**RECORDS TO USE**

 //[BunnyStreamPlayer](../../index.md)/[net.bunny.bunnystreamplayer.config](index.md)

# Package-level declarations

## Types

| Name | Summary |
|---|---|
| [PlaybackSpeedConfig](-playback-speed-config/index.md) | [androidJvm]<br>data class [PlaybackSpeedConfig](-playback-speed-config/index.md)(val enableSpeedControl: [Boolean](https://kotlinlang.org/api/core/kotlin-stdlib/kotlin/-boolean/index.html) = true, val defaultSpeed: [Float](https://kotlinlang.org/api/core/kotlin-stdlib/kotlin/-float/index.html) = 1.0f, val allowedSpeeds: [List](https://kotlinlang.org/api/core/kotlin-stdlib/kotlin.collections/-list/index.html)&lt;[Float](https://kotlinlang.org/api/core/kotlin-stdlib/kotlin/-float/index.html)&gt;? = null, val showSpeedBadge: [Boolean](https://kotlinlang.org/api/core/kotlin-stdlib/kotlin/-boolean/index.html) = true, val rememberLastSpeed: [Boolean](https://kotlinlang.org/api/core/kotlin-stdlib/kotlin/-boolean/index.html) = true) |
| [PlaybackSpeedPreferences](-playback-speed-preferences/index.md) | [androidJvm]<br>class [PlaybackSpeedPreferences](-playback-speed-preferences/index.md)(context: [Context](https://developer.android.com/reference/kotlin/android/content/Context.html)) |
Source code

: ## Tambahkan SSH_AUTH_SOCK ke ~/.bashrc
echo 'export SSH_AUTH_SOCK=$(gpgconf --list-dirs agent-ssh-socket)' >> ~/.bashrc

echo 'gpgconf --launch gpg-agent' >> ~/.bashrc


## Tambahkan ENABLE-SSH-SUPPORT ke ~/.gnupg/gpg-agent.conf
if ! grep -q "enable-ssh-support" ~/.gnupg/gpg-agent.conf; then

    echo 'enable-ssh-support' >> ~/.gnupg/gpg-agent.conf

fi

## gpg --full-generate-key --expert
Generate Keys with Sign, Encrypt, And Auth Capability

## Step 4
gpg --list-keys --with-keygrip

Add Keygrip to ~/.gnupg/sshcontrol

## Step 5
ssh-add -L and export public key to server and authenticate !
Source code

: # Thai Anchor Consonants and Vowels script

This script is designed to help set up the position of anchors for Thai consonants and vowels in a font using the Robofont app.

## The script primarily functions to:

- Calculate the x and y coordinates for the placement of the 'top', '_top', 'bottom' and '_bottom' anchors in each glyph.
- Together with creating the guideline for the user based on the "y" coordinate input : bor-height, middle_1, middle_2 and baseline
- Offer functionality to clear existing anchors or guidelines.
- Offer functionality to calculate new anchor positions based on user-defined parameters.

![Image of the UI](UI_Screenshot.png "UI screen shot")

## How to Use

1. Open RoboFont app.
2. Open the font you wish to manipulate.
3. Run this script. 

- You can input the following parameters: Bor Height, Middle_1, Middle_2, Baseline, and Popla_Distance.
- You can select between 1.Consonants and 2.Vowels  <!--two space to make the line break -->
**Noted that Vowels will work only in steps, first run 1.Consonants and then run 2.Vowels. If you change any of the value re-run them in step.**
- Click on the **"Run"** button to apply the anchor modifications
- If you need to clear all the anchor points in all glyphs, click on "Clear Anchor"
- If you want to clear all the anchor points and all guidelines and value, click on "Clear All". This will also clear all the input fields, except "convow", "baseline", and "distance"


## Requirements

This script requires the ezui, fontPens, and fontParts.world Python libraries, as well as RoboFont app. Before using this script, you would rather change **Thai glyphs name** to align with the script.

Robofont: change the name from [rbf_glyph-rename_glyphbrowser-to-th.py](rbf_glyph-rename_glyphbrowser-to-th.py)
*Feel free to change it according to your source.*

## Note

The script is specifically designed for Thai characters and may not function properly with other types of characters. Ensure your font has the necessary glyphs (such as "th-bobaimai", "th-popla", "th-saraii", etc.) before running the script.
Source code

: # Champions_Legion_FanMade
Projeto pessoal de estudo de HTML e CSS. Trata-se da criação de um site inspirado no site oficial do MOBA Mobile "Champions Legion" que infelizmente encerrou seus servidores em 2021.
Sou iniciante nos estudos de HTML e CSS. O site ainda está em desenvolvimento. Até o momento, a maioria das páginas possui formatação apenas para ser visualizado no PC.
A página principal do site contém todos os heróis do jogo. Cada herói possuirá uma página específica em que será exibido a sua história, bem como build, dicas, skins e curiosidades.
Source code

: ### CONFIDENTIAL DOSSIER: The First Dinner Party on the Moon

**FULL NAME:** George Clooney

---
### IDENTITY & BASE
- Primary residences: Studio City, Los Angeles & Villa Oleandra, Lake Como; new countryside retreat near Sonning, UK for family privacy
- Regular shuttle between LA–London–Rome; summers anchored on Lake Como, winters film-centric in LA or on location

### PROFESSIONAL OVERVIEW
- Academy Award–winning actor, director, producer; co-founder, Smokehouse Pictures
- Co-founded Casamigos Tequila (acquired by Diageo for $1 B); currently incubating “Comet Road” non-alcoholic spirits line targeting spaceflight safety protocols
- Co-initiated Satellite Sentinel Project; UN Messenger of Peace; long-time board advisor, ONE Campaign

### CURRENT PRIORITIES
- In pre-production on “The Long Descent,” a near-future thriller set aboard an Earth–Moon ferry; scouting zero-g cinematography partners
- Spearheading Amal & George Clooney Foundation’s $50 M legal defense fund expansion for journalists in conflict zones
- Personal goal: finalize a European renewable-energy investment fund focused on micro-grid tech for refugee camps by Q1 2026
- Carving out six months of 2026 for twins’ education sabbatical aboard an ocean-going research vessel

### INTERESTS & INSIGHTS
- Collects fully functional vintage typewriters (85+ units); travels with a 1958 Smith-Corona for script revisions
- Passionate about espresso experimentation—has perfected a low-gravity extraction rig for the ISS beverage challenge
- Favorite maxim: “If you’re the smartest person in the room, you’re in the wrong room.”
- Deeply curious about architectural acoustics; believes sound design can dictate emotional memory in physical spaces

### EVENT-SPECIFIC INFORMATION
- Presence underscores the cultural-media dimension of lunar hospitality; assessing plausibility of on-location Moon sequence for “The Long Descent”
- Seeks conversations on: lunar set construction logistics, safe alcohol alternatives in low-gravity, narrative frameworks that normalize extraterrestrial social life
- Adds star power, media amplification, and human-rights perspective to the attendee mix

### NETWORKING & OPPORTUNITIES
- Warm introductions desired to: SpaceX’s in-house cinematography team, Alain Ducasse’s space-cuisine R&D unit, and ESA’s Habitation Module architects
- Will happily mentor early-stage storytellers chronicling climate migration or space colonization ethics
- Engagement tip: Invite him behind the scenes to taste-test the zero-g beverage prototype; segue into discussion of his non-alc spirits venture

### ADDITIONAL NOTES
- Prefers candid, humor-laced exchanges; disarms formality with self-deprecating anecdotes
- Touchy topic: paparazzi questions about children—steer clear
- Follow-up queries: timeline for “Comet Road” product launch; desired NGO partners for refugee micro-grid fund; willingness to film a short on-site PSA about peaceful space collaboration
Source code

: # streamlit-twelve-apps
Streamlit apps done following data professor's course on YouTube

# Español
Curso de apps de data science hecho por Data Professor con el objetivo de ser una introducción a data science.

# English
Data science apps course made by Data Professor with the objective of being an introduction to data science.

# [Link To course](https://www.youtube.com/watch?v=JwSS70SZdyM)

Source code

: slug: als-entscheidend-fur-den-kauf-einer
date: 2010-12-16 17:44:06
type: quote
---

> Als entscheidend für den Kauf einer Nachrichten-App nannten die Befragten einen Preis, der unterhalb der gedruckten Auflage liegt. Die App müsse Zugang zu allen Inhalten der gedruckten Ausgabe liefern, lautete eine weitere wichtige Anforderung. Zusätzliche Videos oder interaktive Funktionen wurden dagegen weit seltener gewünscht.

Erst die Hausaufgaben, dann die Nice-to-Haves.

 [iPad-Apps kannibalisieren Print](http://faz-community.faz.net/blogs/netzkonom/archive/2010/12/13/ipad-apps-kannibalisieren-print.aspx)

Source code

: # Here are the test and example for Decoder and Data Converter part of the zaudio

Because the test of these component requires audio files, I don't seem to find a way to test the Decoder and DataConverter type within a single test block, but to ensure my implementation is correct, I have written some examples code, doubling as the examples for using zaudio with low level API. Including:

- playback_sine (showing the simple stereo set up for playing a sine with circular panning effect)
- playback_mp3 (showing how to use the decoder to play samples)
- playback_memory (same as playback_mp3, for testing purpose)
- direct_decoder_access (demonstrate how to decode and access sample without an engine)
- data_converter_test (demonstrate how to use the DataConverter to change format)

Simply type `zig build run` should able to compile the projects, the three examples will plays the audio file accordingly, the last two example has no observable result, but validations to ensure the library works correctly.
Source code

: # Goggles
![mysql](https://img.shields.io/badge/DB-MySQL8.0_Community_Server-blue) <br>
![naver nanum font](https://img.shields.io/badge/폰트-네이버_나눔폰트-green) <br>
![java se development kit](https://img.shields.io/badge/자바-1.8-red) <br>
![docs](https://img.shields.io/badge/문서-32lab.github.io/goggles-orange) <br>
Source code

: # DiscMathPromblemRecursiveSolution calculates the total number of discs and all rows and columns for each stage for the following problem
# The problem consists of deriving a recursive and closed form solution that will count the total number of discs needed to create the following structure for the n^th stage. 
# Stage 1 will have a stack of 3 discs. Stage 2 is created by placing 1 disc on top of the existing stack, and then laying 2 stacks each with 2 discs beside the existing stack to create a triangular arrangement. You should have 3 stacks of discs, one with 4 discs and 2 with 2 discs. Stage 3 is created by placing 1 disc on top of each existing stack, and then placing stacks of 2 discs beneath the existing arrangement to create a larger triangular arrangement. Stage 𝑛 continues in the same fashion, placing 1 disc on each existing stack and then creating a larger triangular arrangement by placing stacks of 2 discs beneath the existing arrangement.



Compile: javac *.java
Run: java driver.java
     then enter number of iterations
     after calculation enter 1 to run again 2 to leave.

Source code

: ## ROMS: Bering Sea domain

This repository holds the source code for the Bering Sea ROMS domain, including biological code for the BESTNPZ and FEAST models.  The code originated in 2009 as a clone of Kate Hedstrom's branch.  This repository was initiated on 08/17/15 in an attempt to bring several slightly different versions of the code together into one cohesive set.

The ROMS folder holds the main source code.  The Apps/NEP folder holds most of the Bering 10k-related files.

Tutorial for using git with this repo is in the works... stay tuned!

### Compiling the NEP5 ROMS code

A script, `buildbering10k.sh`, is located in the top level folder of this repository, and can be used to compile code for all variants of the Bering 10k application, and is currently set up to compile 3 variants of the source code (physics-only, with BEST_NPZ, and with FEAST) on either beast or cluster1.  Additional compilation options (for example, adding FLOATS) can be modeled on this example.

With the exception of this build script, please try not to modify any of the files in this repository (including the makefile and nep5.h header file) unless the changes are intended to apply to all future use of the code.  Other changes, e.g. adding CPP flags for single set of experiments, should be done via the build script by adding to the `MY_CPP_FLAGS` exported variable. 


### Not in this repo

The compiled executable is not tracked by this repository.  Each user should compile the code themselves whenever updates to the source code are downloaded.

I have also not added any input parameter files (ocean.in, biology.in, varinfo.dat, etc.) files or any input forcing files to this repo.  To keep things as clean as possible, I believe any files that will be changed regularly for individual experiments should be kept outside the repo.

**TASK STATEMENT**
Word for word, output the lines of the data from its first line through the line where "- Together with" appears, and stop there.

**RESULT**
 //[BunnyStreamPlayer](../../index.md)/[net.bunny.bunnystreamplayer.config](index.md)

# Package-level declarations

## Types

| Name | Summary |
|---|---|
| [PlaybackSpeedConfig](-playback-speed-config/index.md) | [androidJvm]<br>data class [PlaybackSpeedConfig](-playback-speed-config/index.md)(val enableSpeedControl: [Boolean](https://kotlinlang.org/api/core/kotlin-stdlib/kotlin/-boolean/index.html) = true, val defaultSpeed: [Float](https://kotlinlang.org/api/core/kotlin-stdlib/kotlin/-float/index.html) = 1.0f, val allowedSpeeds: [List](https://kotlinlang.org/api/core/kotlin-stdlib/kotlin.collections/-list/index.html)&lt;[Float](https://kotlinlang.org/api/core/kotlin-stdlib/kotlin/-float/index.html)&gt;? = null, val showSpeedBadge: [Boolean](https://kotlinlang.org/api/core/kotlin-stdlib/kotlin/-boolean/index.html) = true, val rememberLastSpeed: [Boolean](https://kotlinlang.org/api/core/kotlin-stdlib/kotlin/-boolean/index.html) = true) |
| [PlaybackSpeedPreferences](-playback-speed-preferences/index.md) | [androidJvm]<br>class [PlaybackSpeedPreferences](-playback-speed-preferences/index.md)(context: [Context](https://developer.android.com/reference/kotlin/android/content/Context.html)) |
Source code

: ## Tambahkan SSH_AUTH_SOCK ke ~/.bashrc
echo 'export SSH_AUTH_SOCK=$(gpgconf --list-dirs agent-ssh-socket)' >> ~/.bashrc

echo 'gpgconf --launch gpg-agent' >> ~/.bashrc


## Tambahkan ENABLE-SSH-SUPPORT ke ~/.gnupg/gpg-agent.conf
if ! grep -q "enable-ssh-support" ~/.gnupg/gpg-agent.conf; then

    echo 'enable-ssh-support' >> ~/.gnupg/gpg-agent.conf

fi

## gpg --full-generate-key --expert
Generate Keys with Sign, Encrypt, And Auth Capability

## Step 4
gpg --list-keys --with-keygrip

Add Keygrip to ~/.gnupg/sshcontrol

## Step 5
ssh-add -L and export public key to server and authenticate !
Source code

: # Thai Anchor Consonants and Vowels script

This script is designed to help set up the position of anchors for Thai consonants and vowels in a font using the Robofont app.

## The script primarily functions to:

- Calculate the x and y coordinates for the placement of the 'top', '_top', 'bottom' and '_bottom' anchors in each glyph.
- Together with creating the guideline for the user based on the "y" coordinate input : bor-height, middle_1, middle_2 and baseline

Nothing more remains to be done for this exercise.